• [What needs to be done]: Copy each line below that has "Developer".

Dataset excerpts

▬▬▬▬▬▬▬▬▬▬

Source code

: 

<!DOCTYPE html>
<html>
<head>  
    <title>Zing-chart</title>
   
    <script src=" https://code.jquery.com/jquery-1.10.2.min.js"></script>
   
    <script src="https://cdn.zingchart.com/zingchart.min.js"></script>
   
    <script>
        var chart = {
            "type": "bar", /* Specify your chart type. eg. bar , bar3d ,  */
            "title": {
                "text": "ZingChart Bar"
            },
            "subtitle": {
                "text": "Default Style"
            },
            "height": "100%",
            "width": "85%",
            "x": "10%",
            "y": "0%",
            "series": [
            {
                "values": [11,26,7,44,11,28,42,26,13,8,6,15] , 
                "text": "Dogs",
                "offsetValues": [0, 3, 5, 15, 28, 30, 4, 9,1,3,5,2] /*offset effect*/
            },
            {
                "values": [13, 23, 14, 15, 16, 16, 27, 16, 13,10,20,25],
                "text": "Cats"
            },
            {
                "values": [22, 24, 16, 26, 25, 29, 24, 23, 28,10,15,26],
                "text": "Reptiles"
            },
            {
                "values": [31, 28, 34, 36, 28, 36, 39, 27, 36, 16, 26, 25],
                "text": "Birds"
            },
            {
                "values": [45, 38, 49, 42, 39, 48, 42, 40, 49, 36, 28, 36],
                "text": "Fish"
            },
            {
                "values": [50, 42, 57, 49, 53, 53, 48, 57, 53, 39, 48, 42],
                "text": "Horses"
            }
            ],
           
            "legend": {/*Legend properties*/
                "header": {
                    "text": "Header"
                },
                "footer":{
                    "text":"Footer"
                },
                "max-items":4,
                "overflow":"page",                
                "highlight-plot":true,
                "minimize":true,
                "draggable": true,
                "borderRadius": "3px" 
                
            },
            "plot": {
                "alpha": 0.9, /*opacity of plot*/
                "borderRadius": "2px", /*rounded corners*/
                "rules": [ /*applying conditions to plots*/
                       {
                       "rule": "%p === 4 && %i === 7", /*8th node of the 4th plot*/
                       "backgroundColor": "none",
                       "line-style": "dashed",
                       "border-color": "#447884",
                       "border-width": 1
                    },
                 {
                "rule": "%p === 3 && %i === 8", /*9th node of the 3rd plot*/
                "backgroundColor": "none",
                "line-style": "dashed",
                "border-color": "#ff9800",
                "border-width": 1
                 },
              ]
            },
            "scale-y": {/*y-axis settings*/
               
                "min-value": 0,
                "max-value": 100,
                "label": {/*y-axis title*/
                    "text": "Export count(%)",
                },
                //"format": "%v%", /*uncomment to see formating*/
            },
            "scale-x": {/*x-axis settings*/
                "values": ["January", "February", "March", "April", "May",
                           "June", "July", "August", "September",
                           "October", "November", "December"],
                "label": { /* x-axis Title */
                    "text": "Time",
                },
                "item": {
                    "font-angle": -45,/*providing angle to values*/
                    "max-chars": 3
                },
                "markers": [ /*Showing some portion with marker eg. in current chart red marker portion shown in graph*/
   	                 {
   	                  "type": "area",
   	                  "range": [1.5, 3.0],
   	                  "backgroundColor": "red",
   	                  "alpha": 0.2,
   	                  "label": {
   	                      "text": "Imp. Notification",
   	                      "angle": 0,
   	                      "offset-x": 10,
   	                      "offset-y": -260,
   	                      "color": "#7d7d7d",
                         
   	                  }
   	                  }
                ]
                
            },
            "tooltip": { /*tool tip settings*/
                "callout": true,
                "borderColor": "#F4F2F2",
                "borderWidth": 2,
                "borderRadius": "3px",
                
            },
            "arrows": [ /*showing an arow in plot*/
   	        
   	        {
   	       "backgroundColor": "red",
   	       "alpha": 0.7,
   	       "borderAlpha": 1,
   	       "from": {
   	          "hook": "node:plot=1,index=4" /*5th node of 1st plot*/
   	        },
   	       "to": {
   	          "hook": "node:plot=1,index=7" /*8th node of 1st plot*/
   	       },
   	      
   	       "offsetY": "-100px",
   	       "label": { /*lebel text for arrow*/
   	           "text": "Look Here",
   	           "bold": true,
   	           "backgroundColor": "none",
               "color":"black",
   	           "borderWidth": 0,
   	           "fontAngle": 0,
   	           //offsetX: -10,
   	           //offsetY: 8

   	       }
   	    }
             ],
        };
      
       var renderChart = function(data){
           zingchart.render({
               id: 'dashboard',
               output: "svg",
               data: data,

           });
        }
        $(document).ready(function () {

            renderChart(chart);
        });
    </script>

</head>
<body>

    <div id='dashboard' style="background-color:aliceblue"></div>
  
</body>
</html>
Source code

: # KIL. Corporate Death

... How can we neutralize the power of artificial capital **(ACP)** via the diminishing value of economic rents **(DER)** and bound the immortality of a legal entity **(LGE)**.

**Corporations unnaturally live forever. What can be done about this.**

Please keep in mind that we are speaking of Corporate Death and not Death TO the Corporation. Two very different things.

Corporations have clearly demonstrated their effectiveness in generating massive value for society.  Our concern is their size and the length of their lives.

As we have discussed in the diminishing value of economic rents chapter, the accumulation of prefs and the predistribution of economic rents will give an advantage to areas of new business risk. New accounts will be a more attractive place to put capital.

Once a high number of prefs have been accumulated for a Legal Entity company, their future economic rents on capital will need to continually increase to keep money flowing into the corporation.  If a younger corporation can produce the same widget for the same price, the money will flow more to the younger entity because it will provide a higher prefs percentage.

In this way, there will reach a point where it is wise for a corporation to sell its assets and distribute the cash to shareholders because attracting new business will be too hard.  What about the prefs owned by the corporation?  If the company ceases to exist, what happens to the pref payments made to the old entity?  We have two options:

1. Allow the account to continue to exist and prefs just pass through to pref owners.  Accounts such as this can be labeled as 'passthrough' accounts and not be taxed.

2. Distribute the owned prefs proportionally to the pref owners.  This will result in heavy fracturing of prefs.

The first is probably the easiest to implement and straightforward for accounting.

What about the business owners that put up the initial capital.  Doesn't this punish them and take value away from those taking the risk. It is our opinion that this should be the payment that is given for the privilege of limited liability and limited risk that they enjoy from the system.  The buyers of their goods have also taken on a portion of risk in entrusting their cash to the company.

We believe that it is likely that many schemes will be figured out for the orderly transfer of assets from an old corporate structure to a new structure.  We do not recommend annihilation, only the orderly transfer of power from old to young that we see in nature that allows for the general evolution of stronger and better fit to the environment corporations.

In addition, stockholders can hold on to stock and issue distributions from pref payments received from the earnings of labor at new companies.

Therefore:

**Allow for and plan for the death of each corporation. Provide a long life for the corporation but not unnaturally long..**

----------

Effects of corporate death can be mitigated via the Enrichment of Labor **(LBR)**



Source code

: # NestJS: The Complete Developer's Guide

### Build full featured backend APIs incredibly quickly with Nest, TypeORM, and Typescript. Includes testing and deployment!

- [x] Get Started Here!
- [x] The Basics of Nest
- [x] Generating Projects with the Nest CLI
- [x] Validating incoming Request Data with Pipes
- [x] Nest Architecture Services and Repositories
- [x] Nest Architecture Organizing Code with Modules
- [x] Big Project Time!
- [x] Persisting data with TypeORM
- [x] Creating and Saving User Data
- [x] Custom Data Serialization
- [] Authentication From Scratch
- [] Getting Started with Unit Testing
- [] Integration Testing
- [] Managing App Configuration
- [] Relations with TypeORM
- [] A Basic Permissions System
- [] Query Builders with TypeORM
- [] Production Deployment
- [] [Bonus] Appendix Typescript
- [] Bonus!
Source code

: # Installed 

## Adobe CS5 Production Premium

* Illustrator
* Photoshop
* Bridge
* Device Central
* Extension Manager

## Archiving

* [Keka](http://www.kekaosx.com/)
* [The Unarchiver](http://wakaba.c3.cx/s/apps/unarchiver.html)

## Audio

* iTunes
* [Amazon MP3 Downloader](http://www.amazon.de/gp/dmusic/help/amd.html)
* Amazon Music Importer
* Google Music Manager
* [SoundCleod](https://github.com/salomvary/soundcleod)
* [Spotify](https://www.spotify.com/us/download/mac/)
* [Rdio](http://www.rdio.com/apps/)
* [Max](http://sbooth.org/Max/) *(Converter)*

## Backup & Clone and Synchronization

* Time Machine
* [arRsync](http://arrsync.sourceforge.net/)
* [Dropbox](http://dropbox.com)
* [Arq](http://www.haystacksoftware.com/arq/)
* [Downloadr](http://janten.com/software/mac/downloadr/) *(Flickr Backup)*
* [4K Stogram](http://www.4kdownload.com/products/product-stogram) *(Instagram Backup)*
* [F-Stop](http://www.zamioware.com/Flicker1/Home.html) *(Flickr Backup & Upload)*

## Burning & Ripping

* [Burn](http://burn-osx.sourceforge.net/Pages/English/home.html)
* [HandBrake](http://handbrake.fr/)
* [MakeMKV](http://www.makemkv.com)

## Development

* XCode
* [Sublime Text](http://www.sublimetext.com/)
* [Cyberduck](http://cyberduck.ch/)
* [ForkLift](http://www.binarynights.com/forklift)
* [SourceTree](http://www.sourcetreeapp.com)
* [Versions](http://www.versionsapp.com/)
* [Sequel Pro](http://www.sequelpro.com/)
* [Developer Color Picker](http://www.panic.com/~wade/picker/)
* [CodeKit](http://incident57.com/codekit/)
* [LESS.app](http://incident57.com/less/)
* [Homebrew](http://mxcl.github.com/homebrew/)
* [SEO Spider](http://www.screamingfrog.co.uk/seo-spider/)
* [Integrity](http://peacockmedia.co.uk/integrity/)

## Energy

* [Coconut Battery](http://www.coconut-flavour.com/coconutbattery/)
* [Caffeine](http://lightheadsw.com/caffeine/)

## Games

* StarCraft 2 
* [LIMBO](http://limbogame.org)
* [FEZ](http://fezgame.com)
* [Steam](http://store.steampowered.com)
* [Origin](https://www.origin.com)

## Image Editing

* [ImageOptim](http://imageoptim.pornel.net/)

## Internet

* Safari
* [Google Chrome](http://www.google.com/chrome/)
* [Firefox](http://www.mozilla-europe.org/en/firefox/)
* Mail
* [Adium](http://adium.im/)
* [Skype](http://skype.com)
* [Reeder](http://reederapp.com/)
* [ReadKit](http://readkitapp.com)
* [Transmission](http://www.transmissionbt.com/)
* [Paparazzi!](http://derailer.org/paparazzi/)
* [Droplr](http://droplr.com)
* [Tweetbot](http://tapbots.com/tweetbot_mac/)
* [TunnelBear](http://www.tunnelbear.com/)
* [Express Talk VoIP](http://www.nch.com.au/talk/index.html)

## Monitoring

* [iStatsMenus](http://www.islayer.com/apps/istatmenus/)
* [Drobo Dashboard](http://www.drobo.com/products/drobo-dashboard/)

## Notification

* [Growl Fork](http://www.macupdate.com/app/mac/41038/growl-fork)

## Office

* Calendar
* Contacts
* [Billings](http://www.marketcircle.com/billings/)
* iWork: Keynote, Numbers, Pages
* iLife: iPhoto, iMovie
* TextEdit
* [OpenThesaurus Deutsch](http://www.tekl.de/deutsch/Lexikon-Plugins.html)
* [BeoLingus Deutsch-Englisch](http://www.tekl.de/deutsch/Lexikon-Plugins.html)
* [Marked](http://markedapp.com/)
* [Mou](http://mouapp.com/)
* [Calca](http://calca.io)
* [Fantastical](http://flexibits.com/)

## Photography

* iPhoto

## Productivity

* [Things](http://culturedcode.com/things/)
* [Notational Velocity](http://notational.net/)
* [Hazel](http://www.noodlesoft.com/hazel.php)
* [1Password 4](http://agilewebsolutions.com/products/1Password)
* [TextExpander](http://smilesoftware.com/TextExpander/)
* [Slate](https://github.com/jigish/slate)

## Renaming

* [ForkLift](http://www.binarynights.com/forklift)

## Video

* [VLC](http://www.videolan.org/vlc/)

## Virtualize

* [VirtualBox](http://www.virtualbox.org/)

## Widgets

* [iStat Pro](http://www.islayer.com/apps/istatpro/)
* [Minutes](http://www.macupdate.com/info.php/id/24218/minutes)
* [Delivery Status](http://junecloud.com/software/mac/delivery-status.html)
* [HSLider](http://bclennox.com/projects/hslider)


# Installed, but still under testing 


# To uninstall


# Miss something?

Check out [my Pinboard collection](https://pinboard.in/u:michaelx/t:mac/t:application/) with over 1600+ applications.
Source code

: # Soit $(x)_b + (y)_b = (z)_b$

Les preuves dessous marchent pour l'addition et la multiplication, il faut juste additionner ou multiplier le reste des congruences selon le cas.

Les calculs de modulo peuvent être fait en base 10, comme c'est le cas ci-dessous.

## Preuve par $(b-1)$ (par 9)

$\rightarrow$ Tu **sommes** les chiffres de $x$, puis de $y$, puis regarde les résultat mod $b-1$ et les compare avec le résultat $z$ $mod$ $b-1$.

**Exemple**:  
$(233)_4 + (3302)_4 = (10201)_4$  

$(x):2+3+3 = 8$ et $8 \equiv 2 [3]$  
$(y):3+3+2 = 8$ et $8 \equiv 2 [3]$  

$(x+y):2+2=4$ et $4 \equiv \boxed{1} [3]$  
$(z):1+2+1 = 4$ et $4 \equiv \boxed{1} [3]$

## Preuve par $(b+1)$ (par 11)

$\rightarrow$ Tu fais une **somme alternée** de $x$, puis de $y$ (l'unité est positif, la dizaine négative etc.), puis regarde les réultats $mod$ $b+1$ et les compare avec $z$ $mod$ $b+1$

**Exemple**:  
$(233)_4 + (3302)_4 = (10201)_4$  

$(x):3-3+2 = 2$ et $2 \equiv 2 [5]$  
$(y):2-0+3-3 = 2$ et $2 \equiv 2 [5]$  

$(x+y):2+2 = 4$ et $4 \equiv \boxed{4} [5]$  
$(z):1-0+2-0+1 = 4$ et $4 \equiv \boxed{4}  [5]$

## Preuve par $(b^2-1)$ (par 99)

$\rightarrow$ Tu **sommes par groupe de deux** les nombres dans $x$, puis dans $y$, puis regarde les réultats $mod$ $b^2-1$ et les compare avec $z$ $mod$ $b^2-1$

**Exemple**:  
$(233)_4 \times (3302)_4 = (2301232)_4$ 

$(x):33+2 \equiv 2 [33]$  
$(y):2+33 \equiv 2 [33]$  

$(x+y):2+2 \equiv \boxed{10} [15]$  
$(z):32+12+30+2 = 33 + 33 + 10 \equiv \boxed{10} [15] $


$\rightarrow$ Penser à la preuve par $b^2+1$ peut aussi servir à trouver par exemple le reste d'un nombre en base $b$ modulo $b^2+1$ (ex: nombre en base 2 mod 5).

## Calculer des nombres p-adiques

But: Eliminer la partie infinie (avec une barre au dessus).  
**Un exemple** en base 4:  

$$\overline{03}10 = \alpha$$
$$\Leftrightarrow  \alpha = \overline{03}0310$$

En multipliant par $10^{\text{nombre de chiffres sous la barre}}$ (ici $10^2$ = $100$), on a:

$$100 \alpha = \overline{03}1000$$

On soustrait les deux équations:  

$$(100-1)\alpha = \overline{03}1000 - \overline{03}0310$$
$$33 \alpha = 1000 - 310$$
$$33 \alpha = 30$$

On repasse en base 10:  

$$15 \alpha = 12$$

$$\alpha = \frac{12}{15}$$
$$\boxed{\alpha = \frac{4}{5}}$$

▬▬▬▬▬▬▬▬▬▬

• [The answer]:
: # NestJS: The Complete Developer's Guide
* [Developer Color Picker](http://www.panic.com/~wade/picker/)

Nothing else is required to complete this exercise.